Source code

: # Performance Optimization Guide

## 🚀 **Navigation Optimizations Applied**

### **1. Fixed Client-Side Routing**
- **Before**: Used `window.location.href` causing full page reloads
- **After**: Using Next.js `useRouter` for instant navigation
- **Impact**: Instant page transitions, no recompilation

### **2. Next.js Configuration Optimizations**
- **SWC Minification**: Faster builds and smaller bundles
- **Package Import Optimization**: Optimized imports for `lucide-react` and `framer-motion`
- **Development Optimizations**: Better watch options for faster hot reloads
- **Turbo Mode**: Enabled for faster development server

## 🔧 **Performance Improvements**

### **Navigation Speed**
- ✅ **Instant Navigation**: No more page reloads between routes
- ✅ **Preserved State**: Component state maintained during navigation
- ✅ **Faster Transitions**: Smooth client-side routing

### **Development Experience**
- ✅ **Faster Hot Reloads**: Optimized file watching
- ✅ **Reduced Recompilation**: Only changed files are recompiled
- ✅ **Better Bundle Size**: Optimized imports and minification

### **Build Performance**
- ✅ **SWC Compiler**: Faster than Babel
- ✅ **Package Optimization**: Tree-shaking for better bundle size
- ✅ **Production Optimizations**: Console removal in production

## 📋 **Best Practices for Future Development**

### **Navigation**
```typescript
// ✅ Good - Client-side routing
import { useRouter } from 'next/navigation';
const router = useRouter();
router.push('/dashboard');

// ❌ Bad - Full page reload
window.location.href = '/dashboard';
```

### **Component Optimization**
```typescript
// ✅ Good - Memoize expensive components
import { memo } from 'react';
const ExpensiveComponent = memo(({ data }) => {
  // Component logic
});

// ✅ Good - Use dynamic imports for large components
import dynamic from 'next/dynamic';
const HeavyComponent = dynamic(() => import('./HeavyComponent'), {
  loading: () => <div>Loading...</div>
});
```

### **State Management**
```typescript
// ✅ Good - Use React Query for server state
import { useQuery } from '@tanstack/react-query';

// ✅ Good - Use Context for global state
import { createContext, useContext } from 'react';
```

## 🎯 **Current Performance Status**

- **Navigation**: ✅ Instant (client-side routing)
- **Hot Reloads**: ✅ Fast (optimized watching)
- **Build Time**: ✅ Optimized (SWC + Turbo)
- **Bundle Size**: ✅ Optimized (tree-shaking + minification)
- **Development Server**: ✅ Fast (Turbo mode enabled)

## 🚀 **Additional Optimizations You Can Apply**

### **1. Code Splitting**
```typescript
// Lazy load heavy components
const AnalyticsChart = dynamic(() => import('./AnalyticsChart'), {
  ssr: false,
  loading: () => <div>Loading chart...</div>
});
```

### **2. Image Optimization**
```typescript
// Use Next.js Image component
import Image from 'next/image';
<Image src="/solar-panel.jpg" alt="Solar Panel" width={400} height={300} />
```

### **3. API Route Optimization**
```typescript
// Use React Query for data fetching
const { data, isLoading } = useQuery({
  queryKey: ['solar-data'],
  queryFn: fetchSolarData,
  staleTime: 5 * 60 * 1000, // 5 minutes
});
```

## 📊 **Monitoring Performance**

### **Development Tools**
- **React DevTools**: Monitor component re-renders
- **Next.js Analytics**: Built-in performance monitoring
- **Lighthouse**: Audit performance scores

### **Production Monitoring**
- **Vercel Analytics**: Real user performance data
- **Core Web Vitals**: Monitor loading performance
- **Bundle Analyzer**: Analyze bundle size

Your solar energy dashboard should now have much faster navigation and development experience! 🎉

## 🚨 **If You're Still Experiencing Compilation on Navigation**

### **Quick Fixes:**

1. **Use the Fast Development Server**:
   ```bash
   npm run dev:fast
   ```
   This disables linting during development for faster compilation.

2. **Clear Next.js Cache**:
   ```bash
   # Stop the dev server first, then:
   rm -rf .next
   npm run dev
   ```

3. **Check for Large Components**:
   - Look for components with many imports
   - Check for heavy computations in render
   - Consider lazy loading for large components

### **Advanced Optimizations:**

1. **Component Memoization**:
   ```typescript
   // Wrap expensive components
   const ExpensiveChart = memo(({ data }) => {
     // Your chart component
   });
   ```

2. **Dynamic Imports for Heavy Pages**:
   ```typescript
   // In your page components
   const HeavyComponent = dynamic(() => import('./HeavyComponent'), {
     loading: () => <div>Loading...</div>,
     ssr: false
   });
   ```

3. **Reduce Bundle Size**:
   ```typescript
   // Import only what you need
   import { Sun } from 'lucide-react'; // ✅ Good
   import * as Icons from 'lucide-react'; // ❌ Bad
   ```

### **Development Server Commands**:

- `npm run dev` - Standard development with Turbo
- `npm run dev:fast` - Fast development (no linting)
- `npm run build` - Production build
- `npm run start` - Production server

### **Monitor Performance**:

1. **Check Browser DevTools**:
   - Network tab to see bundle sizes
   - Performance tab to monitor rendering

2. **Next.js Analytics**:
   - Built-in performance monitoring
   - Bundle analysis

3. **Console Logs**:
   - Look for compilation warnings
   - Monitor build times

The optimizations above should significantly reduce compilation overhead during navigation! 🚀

Work request
Go through the material above, and wherever a line contains the string "during", return it.

Worked solution
- ✅ **Preserved State**: Component state maintained during navigation
   This disables linting during development for faster compilation.
The optimizations above should significantly reduce compilation overhead during navigation! 🚀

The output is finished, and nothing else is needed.